Exports to Latin America also posted healthy growth, rising 7.8 per cent to USD 16.4 billion and contributing 3.7 per cent to India’s export basket. African markets delivered encouraging performance as well. Shipments to East Africa climbed 13.7 per cent to USD 12.6 billion, while exports to North Africa increased 14.8 per cent to USD 8 billion.

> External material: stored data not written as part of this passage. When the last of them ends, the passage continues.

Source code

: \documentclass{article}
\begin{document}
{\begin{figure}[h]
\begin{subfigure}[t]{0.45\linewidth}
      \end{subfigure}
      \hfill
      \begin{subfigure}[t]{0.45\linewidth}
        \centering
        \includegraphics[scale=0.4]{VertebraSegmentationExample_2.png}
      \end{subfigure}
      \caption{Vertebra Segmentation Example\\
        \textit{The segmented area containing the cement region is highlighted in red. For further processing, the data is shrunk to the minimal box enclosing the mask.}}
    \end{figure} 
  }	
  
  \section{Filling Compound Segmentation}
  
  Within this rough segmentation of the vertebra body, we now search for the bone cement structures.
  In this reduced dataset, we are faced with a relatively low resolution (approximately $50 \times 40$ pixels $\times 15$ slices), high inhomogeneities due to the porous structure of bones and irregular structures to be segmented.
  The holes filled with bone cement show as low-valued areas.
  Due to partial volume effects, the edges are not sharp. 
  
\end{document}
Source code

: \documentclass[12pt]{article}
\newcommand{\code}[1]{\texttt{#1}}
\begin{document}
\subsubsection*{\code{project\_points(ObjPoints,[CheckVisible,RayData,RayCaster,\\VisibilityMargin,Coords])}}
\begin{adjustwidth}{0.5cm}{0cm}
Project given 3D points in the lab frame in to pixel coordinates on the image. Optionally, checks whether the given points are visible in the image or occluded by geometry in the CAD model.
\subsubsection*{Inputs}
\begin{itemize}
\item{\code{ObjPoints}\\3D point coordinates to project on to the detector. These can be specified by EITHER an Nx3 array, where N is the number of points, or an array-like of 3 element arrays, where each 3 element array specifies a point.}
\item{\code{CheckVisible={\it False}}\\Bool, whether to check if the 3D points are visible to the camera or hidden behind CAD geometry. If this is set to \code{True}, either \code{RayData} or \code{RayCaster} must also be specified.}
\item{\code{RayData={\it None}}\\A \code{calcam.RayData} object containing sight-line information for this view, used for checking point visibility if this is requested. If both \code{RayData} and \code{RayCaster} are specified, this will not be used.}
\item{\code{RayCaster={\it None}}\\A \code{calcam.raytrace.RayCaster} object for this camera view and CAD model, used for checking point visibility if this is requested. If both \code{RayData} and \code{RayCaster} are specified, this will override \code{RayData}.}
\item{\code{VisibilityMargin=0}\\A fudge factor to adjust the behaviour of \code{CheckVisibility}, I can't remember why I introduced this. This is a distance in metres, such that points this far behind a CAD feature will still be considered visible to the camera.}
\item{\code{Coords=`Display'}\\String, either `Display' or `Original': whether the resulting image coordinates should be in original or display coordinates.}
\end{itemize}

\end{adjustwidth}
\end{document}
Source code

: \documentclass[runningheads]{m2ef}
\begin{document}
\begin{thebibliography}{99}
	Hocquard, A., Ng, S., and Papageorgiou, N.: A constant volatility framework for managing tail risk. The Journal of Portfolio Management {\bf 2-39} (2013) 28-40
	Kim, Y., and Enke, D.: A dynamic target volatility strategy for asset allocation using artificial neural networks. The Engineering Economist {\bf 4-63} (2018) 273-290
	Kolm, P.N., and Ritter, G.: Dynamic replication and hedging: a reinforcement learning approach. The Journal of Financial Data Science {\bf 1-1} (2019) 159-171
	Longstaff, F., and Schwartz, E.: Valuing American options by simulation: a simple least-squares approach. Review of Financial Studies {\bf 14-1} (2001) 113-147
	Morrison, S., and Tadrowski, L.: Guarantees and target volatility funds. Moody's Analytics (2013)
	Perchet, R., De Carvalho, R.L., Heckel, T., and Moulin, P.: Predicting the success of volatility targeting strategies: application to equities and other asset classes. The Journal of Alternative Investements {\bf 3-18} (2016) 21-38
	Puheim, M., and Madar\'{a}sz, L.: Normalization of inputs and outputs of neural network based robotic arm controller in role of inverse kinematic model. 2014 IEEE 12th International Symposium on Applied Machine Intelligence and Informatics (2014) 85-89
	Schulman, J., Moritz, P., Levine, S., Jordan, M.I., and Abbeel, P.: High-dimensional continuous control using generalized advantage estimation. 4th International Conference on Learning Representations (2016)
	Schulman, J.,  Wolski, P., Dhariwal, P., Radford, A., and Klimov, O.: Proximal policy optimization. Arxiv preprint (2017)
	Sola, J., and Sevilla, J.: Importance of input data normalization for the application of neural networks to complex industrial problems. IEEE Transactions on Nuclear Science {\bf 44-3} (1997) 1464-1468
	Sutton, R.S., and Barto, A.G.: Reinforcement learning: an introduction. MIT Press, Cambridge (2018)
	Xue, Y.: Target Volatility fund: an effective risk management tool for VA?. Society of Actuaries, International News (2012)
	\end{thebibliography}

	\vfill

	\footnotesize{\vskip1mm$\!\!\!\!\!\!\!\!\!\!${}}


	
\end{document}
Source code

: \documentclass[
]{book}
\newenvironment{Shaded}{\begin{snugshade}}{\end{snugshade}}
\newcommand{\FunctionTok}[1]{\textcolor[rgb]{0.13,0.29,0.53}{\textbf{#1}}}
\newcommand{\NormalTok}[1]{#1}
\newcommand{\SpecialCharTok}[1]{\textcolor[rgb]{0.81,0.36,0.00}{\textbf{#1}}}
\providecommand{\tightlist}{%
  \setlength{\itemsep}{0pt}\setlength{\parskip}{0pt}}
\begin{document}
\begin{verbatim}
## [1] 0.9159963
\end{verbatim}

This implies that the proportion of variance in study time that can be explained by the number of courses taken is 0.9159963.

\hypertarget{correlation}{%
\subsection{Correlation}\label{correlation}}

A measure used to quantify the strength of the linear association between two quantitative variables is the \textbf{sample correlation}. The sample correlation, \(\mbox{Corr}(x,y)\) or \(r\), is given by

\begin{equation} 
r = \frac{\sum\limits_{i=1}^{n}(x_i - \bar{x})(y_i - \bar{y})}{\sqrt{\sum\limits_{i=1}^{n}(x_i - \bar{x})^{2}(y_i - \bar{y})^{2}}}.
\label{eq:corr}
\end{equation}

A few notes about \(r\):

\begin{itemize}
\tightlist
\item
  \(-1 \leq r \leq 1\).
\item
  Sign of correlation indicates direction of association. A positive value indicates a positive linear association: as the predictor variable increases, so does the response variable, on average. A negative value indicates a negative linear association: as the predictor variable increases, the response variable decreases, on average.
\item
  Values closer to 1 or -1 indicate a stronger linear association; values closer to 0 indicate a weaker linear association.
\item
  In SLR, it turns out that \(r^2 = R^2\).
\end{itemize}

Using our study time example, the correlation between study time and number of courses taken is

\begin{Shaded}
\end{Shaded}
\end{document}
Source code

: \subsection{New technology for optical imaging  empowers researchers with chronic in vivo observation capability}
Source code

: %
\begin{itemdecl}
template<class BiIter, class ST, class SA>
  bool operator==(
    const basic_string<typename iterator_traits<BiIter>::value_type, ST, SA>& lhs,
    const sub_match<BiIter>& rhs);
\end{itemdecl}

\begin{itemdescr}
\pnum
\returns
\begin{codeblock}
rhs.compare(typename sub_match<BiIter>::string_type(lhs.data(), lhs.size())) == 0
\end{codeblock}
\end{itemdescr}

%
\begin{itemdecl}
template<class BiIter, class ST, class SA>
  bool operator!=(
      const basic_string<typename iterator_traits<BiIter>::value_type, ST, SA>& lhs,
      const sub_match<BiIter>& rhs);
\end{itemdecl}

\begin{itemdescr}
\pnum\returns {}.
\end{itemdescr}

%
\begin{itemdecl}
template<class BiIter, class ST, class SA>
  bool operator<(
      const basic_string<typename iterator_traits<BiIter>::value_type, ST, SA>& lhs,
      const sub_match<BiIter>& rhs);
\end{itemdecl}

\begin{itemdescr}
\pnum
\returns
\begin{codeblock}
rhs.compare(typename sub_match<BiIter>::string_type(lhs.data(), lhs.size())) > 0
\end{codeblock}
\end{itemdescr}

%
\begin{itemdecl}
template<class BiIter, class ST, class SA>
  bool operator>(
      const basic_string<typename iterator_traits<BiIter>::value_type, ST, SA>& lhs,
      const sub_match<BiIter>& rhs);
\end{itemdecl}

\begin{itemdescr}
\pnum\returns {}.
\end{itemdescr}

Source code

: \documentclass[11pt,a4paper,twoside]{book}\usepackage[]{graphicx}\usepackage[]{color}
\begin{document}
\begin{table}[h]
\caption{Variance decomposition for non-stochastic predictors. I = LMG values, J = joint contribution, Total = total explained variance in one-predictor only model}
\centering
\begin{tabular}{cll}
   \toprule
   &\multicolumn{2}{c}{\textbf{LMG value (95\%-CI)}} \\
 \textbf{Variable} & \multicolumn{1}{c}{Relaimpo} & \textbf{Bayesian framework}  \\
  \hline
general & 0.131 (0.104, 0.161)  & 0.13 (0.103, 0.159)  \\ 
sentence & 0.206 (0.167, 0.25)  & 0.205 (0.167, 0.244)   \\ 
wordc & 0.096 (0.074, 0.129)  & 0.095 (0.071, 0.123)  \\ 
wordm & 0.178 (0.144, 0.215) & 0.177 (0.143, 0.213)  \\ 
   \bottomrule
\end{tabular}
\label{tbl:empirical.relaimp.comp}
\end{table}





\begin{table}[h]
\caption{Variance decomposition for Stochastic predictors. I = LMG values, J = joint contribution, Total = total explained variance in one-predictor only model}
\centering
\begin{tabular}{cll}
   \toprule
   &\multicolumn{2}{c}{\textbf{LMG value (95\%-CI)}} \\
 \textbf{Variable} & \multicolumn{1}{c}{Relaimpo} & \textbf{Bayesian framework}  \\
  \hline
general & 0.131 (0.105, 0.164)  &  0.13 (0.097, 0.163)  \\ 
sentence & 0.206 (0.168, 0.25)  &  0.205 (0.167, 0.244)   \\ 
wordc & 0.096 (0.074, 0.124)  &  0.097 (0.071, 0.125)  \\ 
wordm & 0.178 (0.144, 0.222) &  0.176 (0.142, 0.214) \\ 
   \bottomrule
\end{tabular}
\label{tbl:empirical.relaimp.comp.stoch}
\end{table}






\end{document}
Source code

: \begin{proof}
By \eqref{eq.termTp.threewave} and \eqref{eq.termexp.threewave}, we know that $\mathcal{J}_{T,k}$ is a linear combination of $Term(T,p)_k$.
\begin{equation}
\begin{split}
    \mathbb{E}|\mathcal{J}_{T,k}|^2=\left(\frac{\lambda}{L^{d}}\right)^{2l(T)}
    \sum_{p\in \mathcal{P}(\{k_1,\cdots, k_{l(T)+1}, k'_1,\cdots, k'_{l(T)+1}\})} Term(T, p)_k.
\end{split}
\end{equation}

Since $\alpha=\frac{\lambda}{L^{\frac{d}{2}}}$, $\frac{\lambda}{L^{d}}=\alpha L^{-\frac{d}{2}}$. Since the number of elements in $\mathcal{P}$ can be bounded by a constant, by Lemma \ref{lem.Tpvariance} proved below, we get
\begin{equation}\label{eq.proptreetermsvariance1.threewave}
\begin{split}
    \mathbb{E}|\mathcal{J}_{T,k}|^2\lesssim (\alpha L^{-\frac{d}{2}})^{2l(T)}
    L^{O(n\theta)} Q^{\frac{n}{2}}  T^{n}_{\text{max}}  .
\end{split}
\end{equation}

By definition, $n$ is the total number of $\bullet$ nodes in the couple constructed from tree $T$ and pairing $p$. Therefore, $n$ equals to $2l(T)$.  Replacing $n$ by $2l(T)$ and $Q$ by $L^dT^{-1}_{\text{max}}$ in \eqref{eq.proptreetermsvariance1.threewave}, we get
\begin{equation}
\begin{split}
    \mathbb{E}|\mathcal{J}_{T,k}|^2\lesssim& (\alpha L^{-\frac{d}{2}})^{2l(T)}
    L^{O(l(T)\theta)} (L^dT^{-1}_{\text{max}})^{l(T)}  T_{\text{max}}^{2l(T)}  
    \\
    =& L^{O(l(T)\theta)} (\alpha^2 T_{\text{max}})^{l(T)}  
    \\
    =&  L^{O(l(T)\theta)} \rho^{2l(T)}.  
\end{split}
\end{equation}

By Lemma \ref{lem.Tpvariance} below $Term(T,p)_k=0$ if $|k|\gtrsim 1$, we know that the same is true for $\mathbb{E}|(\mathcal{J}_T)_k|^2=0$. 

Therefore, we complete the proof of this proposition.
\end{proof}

Meanwhile, exports to West Africa and other West Asian regions remained relatively steady, contributing approximately 3 per cent and 2 per cent respectively to India’s total exports. Smaller markets such as Central Africa and the Central Asian Republics also registered double-digit growth rates, albeit from a comparatively lower base.
The data further pointed to significant diversification in India’s export profile during FY26. Indian exporters entered 1,821 new principal commodity product markets during the year, signalling a gradual move away from traditional commodity-centric trade patterns.
Officials said much of the expansion was being driven by high-value manufacturing, engineering products, agri-processing and technology-intensive industries.
Among the key performing categories, ships, boats and floating structures emerged as the largest contributor, generating exports worth USD 57 million across 19 new markets. Exports of nuclear reactors, industrial boilers and associated equipment reached USD 14.3 million across 13 new markets, while telecom instruments expanded into 20 new markets with exports valued at USD 5.8 million.
Emerging sectors including aircraft and spacecraft parts, railway equipment, graphite products, explosives and consumer electronics also witnessed growth in overseas demand. Officials said the widening export basket reflects India’s broader strategy to establish itself as a competitive manufacturing base and an important supply-chain hub in the changing global trade environment.